Collection entries
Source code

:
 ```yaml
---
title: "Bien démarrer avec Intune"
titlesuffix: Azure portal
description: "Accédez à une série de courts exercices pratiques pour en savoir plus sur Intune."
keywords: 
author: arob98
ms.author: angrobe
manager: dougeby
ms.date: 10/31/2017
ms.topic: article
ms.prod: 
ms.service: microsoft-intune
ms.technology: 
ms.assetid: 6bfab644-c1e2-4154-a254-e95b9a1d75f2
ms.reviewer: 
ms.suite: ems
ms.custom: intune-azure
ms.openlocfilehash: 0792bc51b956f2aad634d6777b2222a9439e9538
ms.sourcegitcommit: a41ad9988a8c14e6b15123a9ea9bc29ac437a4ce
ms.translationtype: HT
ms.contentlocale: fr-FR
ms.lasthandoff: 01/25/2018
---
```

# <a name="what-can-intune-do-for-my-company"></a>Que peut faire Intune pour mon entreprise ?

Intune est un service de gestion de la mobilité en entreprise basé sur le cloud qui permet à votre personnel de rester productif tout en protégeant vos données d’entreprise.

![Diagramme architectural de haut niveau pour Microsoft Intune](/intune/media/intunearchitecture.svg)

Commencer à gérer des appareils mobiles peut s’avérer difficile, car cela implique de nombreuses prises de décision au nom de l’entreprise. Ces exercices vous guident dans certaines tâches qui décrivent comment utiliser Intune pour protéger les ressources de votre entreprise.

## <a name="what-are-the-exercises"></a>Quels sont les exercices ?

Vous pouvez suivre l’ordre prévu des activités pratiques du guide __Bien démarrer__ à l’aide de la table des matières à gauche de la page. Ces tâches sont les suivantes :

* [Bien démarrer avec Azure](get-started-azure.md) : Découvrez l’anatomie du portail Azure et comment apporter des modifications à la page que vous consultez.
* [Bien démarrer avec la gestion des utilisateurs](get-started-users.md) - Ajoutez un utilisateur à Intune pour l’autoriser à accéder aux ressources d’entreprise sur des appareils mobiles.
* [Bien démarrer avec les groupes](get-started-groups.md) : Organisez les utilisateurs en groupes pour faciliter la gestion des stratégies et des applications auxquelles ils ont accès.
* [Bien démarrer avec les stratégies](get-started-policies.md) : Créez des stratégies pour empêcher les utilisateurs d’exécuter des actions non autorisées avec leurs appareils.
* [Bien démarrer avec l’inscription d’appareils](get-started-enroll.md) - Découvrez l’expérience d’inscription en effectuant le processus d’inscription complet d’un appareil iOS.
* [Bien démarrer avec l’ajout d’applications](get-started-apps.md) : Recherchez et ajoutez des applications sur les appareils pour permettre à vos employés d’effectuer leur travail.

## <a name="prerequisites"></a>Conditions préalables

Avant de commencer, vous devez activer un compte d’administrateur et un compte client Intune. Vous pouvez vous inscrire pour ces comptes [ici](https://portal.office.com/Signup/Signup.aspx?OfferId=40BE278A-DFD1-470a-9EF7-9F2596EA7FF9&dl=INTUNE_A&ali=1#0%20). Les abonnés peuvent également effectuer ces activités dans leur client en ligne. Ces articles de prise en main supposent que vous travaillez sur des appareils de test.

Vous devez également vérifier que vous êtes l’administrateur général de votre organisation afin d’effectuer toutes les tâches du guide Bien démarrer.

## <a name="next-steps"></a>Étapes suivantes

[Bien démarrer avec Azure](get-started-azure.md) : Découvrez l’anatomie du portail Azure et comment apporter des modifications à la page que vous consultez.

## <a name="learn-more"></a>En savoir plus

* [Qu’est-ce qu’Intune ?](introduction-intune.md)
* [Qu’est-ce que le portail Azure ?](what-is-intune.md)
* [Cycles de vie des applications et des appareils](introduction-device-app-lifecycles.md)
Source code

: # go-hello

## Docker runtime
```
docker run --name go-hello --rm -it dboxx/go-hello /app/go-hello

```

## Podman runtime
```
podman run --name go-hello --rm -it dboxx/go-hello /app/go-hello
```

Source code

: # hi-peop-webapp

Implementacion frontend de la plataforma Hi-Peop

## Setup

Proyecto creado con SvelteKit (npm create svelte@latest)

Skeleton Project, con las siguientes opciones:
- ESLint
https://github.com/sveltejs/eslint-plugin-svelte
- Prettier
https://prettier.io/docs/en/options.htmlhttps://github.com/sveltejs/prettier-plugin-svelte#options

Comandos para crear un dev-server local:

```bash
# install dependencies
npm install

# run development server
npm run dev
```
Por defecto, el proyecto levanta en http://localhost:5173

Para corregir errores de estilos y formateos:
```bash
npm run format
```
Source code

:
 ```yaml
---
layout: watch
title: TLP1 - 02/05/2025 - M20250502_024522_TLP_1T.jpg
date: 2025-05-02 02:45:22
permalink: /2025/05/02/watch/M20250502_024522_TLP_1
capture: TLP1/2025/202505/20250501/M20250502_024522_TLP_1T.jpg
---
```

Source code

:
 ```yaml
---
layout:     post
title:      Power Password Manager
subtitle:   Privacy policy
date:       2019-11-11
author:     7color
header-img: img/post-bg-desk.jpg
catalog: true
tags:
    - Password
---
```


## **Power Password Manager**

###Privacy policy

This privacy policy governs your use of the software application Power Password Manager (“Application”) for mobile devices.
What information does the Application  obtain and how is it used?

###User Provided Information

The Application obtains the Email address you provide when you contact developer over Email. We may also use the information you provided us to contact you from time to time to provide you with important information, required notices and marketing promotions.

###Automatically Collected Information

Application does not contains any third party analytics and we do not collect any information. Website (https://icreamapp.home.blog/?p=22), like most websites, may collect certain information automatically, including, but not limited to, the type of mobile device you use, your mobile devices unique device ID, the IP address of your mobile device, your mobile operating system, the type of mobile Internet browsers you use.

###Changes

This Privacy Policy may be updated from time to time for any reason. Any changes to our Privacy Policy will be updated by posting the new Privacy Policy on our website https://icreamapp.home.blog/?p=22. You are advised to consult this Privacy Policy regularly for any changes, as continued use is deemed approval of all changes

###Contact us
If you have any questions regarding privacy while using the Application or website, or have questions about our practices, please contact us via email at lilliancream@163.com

*Required action*
Which lines of the data above contain "introduction"? Copy each one.

*Reply to the task*
* [Qu’est-ce qu’Intune ?](introduction-intune.md)
* [Cycles de vie des applications et des appareils](introduction-device-app-lifecycles.md)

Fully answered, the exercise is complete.